[RECORDED DATA Boundary: Start]

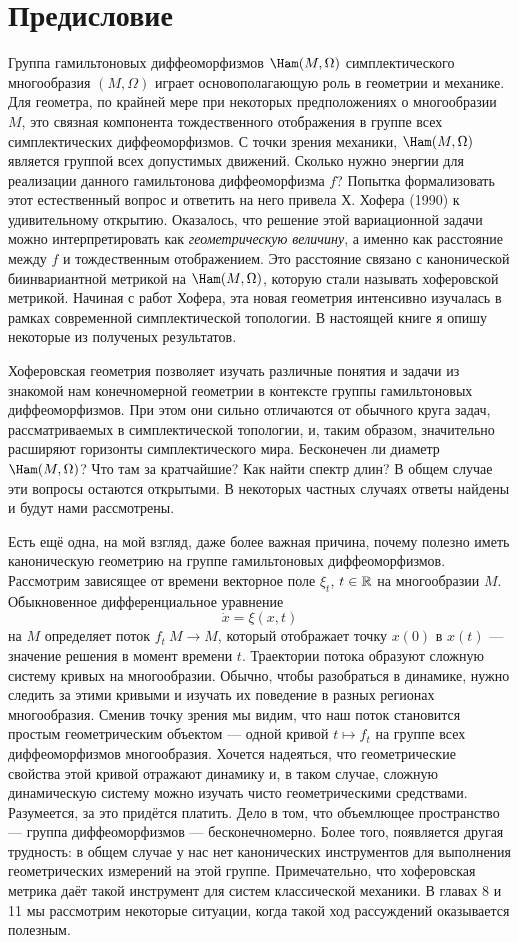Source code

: \chapter*{Предисловие}

Группа гамильтоновых диффеоморфизмов $\Ham(M,\Omega)$ симплектического
многообразия $(M,\Omega)$ играет
основополагающую роль в геометрии и
механике.
Для геометра, по крайней мере при некоторых предположениях
о многообразии $M$, это связная компонента тождественного отображения
в группе всех симплектических диффеоморфизмов.
С точки зрения
механики, $\Ham(M,\Omega)$ является группой всех допустимых движений.
Сколько нужно энергии для реализации данного гамильтонова диффеоморфизма $f$?
Попытка формализовать этот естественный вопрос и ответить на него привела Х. Хофера \cite{H1} (1990) к удивительному открытию.
Оказалось, что решение этой вариационной задачи можно интерпретировать как {}\emph{геометрическую величину}, а именно как расстояние между $f$ и тождественным
отображением.
Это расстояние связано с канонической биинвариантной метрикой на $\Ham(M,\Omega)$, которую стали называть хоферовской метрикой.
Начиная с работ Хофера, эта новая геометрия интенсивно изучалась в рамках современной
симплектической топологии.
В настоящей книге я опишу некоторые из полученых результатов.

Хоферовская геометрия позволяет изучать различные понятия и задачи из знакомой нам конечномерной геометрии в контексте группы гамильтоновых диффеоморфизмов.
При этом они сильно отличаются от обычного круга задач, рассматриваемых в симплектической топологии, и, таким образом, значительно расширяют горизонты симплектического мира.
Бесконечен ли диаметр $\Ham(M,\Omega)$?
Что там за кратчайшие?
Как найти спектр длин?
В общем случае эти вопросы остаются открытыми.
В некоторых частных случаях ответы найдены и будут нами рассмотрены.

Есть ещё одна, на мой взгляд, даже более важная причина, почему полезно иметь каноническую геометрию на группе гамильтоновых диффеоморфизмов.
Рассмотрим зависящее от времени векторное поле $\xi_t$, $t\in \mathbb{R}$ на многообразии $M$.
Обыкновенное дифференциальное уравнение
\[\dot x=\xi(x,t)\]
на $M$ определяет поток $f_t\: M \to M$, который отображает точку $x(0)$ в $x(t)$ — значение решения в момент времени $t$.
Траектории потока образуют сложную систему кривых на многообразии.
Обычно, чтобы разобраться в динамике, нужно следить за этими кривыми и изучать их поведение в разных регионах многообразия.
Сменив точку зрения мы видим, что наш поток становится простым
геометрическим объектом — одной кривой $t \mapsto f_t$ на группе всех диффеоморфизмов многообразия.
Хочется надеяться, что геометрические свойства этой кривой отражают динамику и, в таком случае, сложную динамическую систему можно изучать чисто геометрическими средствами. 
Разумеется, за это придётся платить.
Дело в том, что объемлющее пространство — группа
диффеоморфизмов — бесконечномерно.
Более того, появляется другая трудность:
в общем случае у нас нет канонических инструментов для выполнения геометрических измерений на этой группе.
Примечательно, что хоферовская метрика даёт такой инструмент для систем классической механики.
В главах 8 и 11 мы рассмотрим некоторые ситуации,
когда такой ход рассуждений оказывается полезным.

[RECORDED DATA Boundary: End]

EXERCISE AIM
Could every entry above be printed again exactly, images excluded?

THE ANSWER
Source code

: \chapter*{Предисловие}

Группа гамильтоновых диффеоморфизмов $\Ham(M,\Omega)$ симплектического
многообразия $(M,\Omega)$ играет
основополагающую роль в геометрии и
механике.
Для геометра, по крайней мере при некоторых предположениях
о многообразии $M$, это связная компонента тождественного отображения
в группе всех симплектических диффеоморфизмов.
С точки зрения
механики, $\Ham(M,\Omega)$ является группой всех допустимых движений.
Сколько нужно энергии для реализации данного гамильтонова диффеоморфизма $f$?
Попытка формализовать этот естественный вопрос и ответить на него привела Х. Хофера \cite{H1} (1990) к удивительному открытию.
Оказалось, что решение этой вариационной задачи можно интерпретировать как {}\emph{геометрическую величину}, а именно как расстояние между $f$ и тождественным
отображением.
Это расстояние связано с канонической биинвариантной метрикой на $\Ham(M,\Omega)$, которую стали называть хоферовской метрикой.
Начиная с работ Хофера, эта новая геометрия интенсивно изучалась в рамках современной
симплектической топологии.
В настоящей книге я опишу некоторые из полученых результатов.

Хоферовская геометрия позволяет изучать различные понятия и задачи из знакомой нам конечномерной геометрии в контексте группы гамильтоновых диффеоморфизмов.
При этом они сильно отличаются от обычного круга задач, рассматриваемых в симплектической топологии, и, таким образом, значительно расширяют горизонты симплектического мира.
Бесконечен ли диаметр $\Ham(M,\Omega)$?
Что там за кратчайшие?
Как найти спектр длин?
В общем случае эти вопросы остаются открытыми.
В некоторых частных случаях ответы найдены и будут нами рассмотрены.

Есть ещё одна, на мой взгляд, даже более важная причина, почему полезно иметь каноническую геометрию на группе гамильтоновых диффеоморфизмов.
Рассмотрим зависящее от времени векторное поле $\xi_t$, $t\in \mathbb{R}$ на многообразии $M$.
Обыкновенное дифференциальное уравнение
\[\dot x=\xi(x,t)\]
на $M$ определяет поток $f_t\: M \to M$, который отображает точку $x(0)$ в $x(t)$ — значение решения в момент времени $t$.
Траектории потока образуют сложную систему кривых на многообразии.
Обычно, чтобы разобраться в динамике, нужно следить за этими кривыми и изучать их поведение в разных регионах многообразия.
Сменив точку зрения мы видим, что наш поток становится простым
геометрическим объектом — одной кривой $t \mapsto f_t$ на группе всех диффеоморфизмов многообразия.
Хочется надеяться, что геометрические свойства этой кривой отражают динамику и, в таком случае, сложную динамическую систему можно изучать чисто геометрическими средствами. 
Разумеется, за это придётся платить.
Дело в том, что объемлющее пространство — группа
диффеоморфизмов — бесконечномерно.
Более того, появляется другая трудность:
в общем случае у нас нет канонических инструментов для выполнения геометрических измерений на этой группе.
Примечательно, что хоферовская метрика даёт такой инструмент для систем классической механики.
В главах 8 и 11 мы рассмотрим некоторые ситуации,
когда такой ход рассуждений оказывается полезным.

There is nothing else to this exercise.